Data excerpts
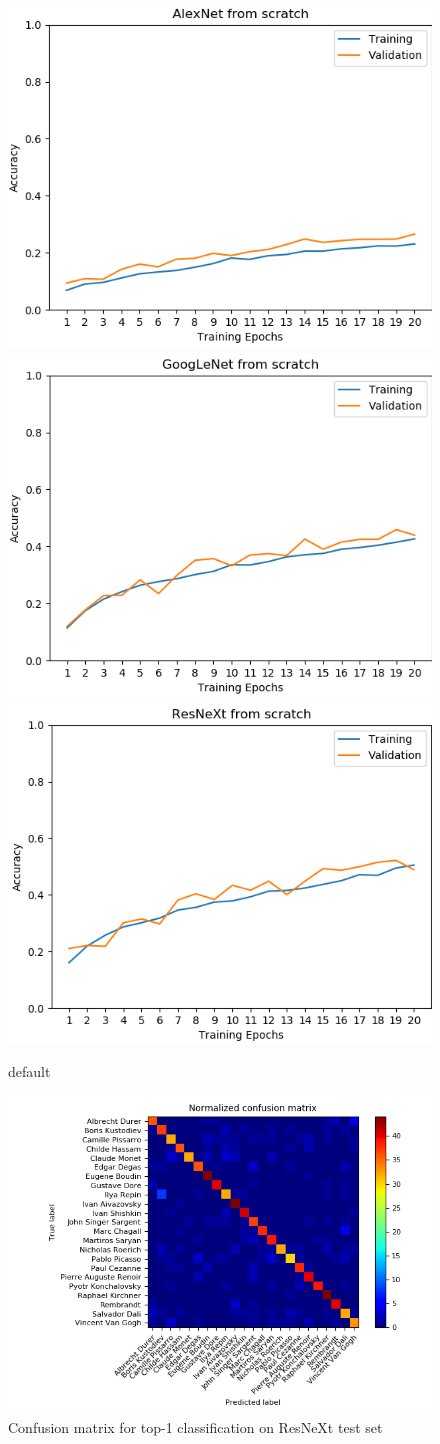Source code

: \documentclass{article}
\begin{document}
\begin{figure}[htp]
	
	\centering
	\includegraphics[width=.33\textwidth]{graphs/alex_scratch}\hfill
	\includegraphics[width=.33\textwidth]{graphs/google_scratch}\hfill
	\includegraphics[width=.33\textwidth]{graphs/res_scratch}
	
	\caption{default}
	\label{fig:figure4}
	
\end{figure}
\begin{figure}
	\centering
	\includegraphics[width=0.8\linewidth]{graphs/confusion}
	\caption{Confusion matrix for top-1 classification on ResNeXt test set}
	\label{fig:confusion}
\end{figure}
\end{document}
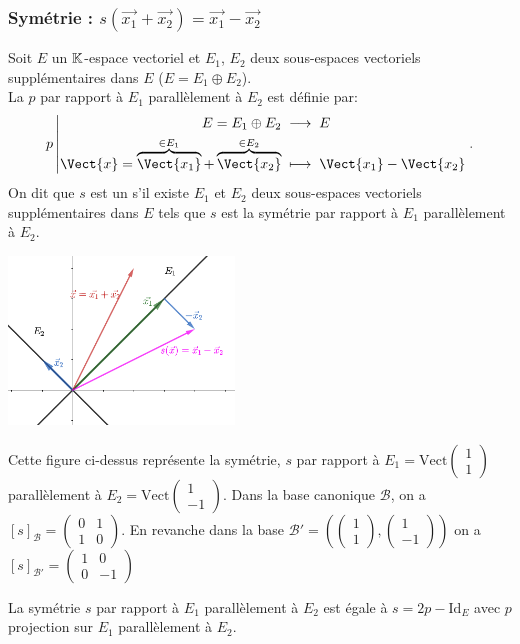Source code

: \documentclass{book}
\begin{document}
\subsubsection{Symétrie : $s(\vec{x_1} + \vec{x_2})=\vec{x_1}-\vec{x_2}$}
\begin{Definition}[Projecteur]
 Soit $E$ un $\mathbb{K} $-espace vectoriel et $E_1$, $E_2$ deux sous-espaces vectoriels supplémentaires dans $E$  ($E = E_1 \oplus E_2$).\\
La  $p$ par rapport à $E_1$ parallèlement à $E_2$ est définie par:
$$\Fonction{p}{ E = E_1 \oplus E_2 }{ E}{\Vect{x} = \overbrace{\Vect{x_1}}^{\in E_1} + \overbrace{\Vect{x_2}}^{\in E_2}}{\Vect{x_1}-\Vect{x_2}}.$$
On dit que $s$ est un  s'il existe $E_1$ et $E_2$ deux sous-espaces vectoriels supplémentaires dans $E$ tels que
$s$ est la symétrie  par rapport à $E_1$ parallèlement à $E_2$.
\end{Definition}
\begin{Exemple}
\begin{center}
\includegraphics[width=6cm]{symetrie.png}
\end{center}
Cette figure ci-dessus représente la symétrie, $s$ par rapport à $E_1=\mathrm{Vect}\begin{pmatrix}
1\\1
\end{pmatrix}$ parallèlement à $E_2=\mathrm{Vect}\begin{pmatrix}1\\-1
\end{pmatrix}$.  Dans la base canonique $\mathcal{B}$, on a $[s]_\mathcal{B}=\begin{pmatrix}0&1\\1&0\end{pmatrix}$. En revanche dans la base  $\mathcal{B}'=\left(\begin{pmatrix}
1\\1
\end{pmatrix},\begin{pmatrix}1\\-1
\end{pmatrix}\right) $ on a $[s]_{\mathcal{B}'}=\begin{pmatrix}1&0\\0&-1\end{pmatrix}$
\end{Exemple}
\begin{Proposition} 
La symétrie $s$ par rapport à $E_1$ parallèlement à $E_2$ est égale à $s=2p-\mathrm{Id}_E$ avec $p$ projection sur $E_1$ parallèlement à $E_2$.
\end{Proposition}
\end{document}
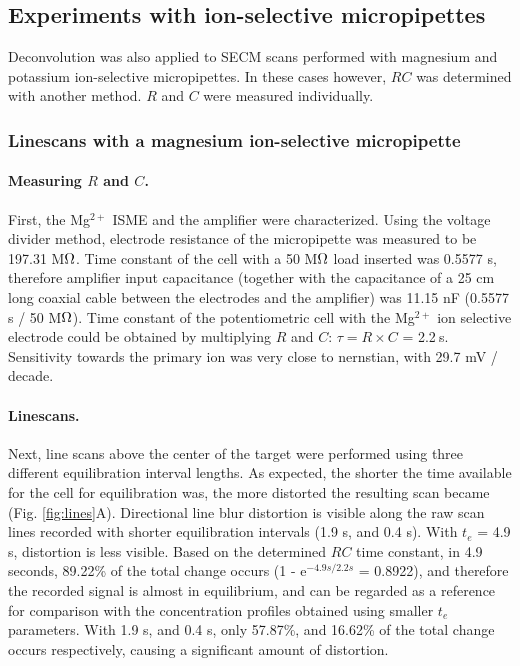 		\subsection{Experiments with ion-selective micropipettes}
Deconvolution was also applied to SECM scans performed with magnesium and potassium ion-selective micropipettes.
In these cases however, $RC$ was determined with another method.
$R$ and $C$ were measured individually.

			\subsubsection{Linescans with a magnesium ion-selective micropipette}
\label{capacitance} 
				\paragraph{Measuring $R$ and $C$.}

First, the Mg$^{2+}$ ISME and the amplifier were characterized.
Using the voltage divider method, electrode resistance of the micropipette was measured to be 197.31 M$\ohm$.
Time constant of the cell with a 50 M$\ohm$ load inserted was 0.5577 s, therefore amplifier input capacitance (together with the capacitance of a 25 cm long coaxial cable between the electrodes and the amplifier) was 11.15 nF (0.5577 s / 50 M$\ohm$).
Time constant of the potentiometric cell with the Mg$^{2+}$ ion selective electrode could be obtained by multiplying $R$ and $C$: $\tau = R\times C$ = 2.2$~$s.
Sensitivity towards the primary ion was very close to nernstian, with 29.7 mV / decade.

				\paragraph{Linescans.}
Next, line scans above the center of the target were performed using three different equilibration interval lengths.
As expected, the shorter the time available for the cell for equilibration was, the more distorted the resulting scan became (Fig. \ref{fig:lines}A).
Directional line blur distortion is visible along the raw scan lines recorded with shorter equilibration intervals (1.9 s, and 0.4 s).
With $t_e$ = 4.9 s, distortion is less visible.
Based on the determined $RC$ time constant, in 4.9 seconds, 89.22\% of the total change occurs (1 - e$^{-4.9 s / 2.2 s}$ = 0.8922), and therefore the recorded signal is almost in equilibrium, and can be regarded as a reference for comparison with the concentration profiles obtained using smaller $t_e$ parameters.
With 1.9 s, and 0.4 s, only 57.87\%, and 16.62\% of the total change occurs respectively, causing a significant amount of distortion.

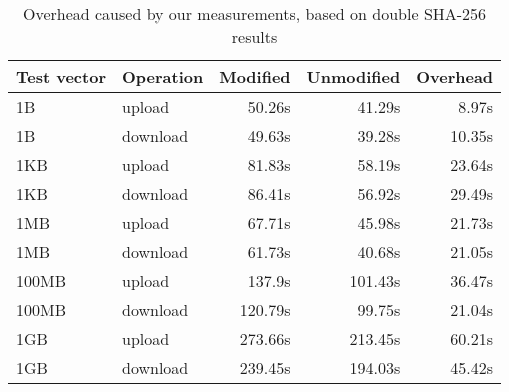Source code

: \begin{table}
  \centering
  \caption{Overhead caused by our measurements, based on double \ac{SHA}-256
    results}
  \begin{tabular}{ | l | l | r | r | r |}
    \hline
    \textbf{Test vector} & \textbf{Operation} & \textbf{Modified} & \textbf{Unmodified} & \textbf{Overhead} \\ \hline
    1B     &  upload    &  50.26s   &  41.29s   &  8.97s   \\  \hline
    1B     &  download  &  49.63s   &  39.28s   &  10.35s  \\  \hline
    1KB    &  upload    &  81.83s   &  58.19s   &  23.64s  \\  \hline
    1KB    &  download  &  86.41s   &  56.92s   &  29.49s  \\  \hline
    1MB    &  upload    &  67.71s   &  45.98s   &  21.73s  \\  \hline
    1MB    &  download  &  61.73s   &  40.68s   &  21.05s  \\  \hline
    100MB  &  upload    &  137.9s   &  101.43s  &  36.47s  \\  \hline
    100MB  &  download  &  120.79s  &  99.75s   &  21.04s  \\  \hline
    1GB    &  upload    &  273.66s  &  213.45s  &  60.21s  \\  \hline
    1GB    &  download  &  239.45s  &  194.03s  &  45.42s  \\  \hline
  \end{tabular}
  \label{tbl:measure:overhead}
\end{table}
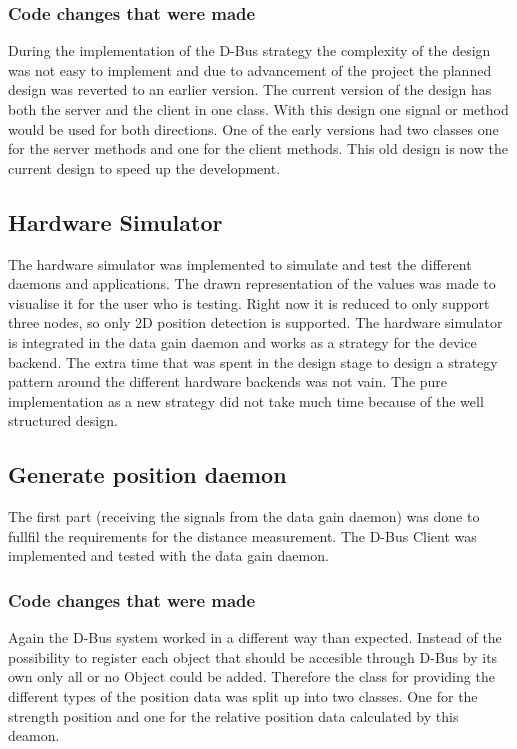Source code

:    \subsubsection*{Code changes that were made}
    During the implementation of the D-Bus strategy the complexity of the design was not easy to implement and due to advancement of the project the planned design was reverted to an earlier version. The current version of the design has both the server and the client in one class. With this design one signal or method would be used for both directions. One of the early versions had two classes one for the server methods and one for the client methods. This old design is now the current design to speed up the development.

  \subsection{Hardware Simulator}
   The hardware simulator was implemented to simulate and test the different daemons and applications. The drawn representation of the values was made to visualise it for the user who is testing. Right now it is reduced to only support three nodes, so only 2D position detection is supported. The hardware simulator is integrated in the data gain daemon and works as a strategy for the device backend. The extra time that was spent in the design stage to design a strategy pattern around the different hardware backends was not vain. The pure implementation as a new strategy did not take much time because of the well structured design.

  \subsection{Generate position daemon}
   The first part (receiving the signals from the data gain daemon) was done to fullfil the requirements for the distance measurement. The D-Bus Client was implemented and tested with the data gain daemon.

   \subsubsection*{Code changes that were made}
    Again the D-Bus system worked in a different way than expected. Instead of the possibility to register each object that should be accesible through D-Bus by its own only all or no Object could be added. Therefore the class for providing the different types of the position data was split up into two classes. One for the strength position and one for the relative position data calculated by this deamon.\\

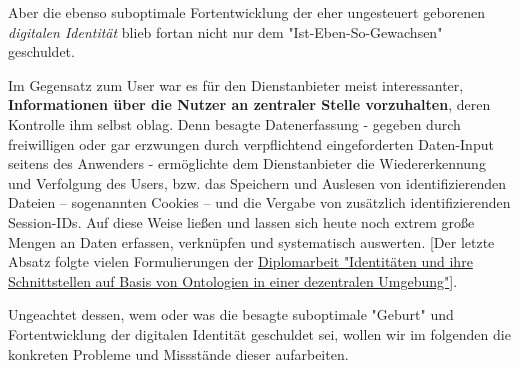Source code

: \vspace{0.3cm}

Aber die ebenso suboptimale Fortentwicklung der eher ungesteuert geborenen \textit{digitalen Identität} blieb fortan nicht nur dem "Ist-Eben-So-Gewachsen" geschuldet.

Im Gegensatz zum User war es für den Dienstanbieter meist interessanter, \textbf{Informationen über die Nutzer an zentraler Stelle vorzuhalten}, deren Kontrolle ihm selbst oblag. Denn besagte Datenerfassung - gegeben durch freiwilligen oder gar erzwungen durch verpflichtend eingeforderten Daten-Input seitens des Anwenders - ermöglichte dem Dienstanbieter die Wiedererkennung und Verfolgung des Users, bzw. das Speichern und Auslesen von identifizierenden Dateien – sogenannten Cookies – und die Vergabe von zusätzlich identifizierenden Session-IDs. Auf diese Weise ließen und lassen sich heute noch extrem große Mengen an Daten erfassen, verknüpfen und systematisch auswerten. [Der letzte Absatz folgte vielen Formulierungen der \href{https://vsis-www.informatik.uni-hamburg.de/getDoc.php/thesis/47/DA_Gordian_Kaulbarsch.pdf}{Diplomarbeit "Identitäten und ihre Schnittstellen auf Basis von Ontologien in einer dezentralen Umgebung"}].

\vspace{0.3cm}

Ungeachtet dessen, wem oder was die besagte suboptimale "Geburt" und Fortentwicklung der digitalen Identität geschuldet sei, wollen wir im folgenden die konkreten Probleme und Missstände dieser aufarbeiten.

\vspace{0.3cm}

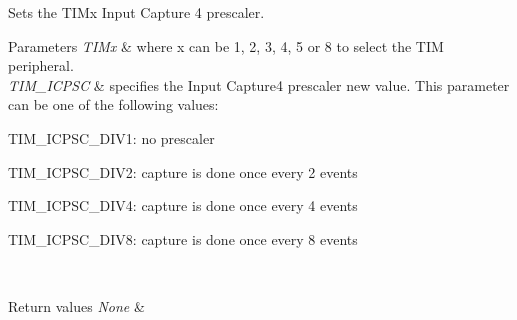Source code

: Sets the T\+I\+Mx Input Capture 4 prescaler. 


\begin{DoxyParams}{Parameters}
{\em T\+I\+Mx} & where x can be 1, 2, 3, 4, 5 or 8 to select the T\+IM peripheral. \\
\hline
{\em T\+I\+M\+\_\+\+I\+C\+P\+SC} & specifies the Input Capture4 prescaler new value. This parameter can be one of the following values\+: \begin{DoxyItemize}
\item T\+I\+M\+\_\+\+I\+C\+P\+S\+C\+\_\+\+D\+I\+V1\+: no prescaler \item T\+I\+M\+\_\+\+I\+C\+P\+S\+C\+\_\+\+D\+I\+V2\+: capture is done once every 2 events \item T\+I\+M\+\_\+\+I\+C\+P\+S\+C\+\_\+\+D\+I\+V4\+: capture is done once every 4 events \item T\+I\+M\+\_\+\+I\+C\+P\+S\+C\+\_\+\+D\+I\+V8\+: capture is done once every 8 events \end{DoxyItemize}
\\
\hline
\end{DoxyParams}

\begin{DoxyRetVals}{Return values}
{\em None} & \\
\hline
\end{DoxyRetVals}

Task statement
Your task is to copy every line of the entries that contains the string "strategy".

Written response
    During the implementation of the D-Bus strategy the complexity of the design was not easy to implement and due to advancement of the project the planned design was reverted to an earlier version. The current version of the design has both the server and the client in one class. With this design one signal or method would be used for both directions. One of the early versions had two classes one for the server methods and one for the client methods. This old design is now the current design to speed up the development.
   The hardware simulator was implemented to simulate and test the different daemons and applications. The drawn representation of the values was made to visualise it for the user who is testing. Right now it is reduced to only support three nodes, so only 2D position detection is supported. The hardware simulator is integrated in the data gain daemon and works as a strategy for the device backend. The extra time that was spent in the design stage to design a strategy pattern around the different hardware backends was not vain. The pure implementation as a new strategy did not take much time because of the well structured design.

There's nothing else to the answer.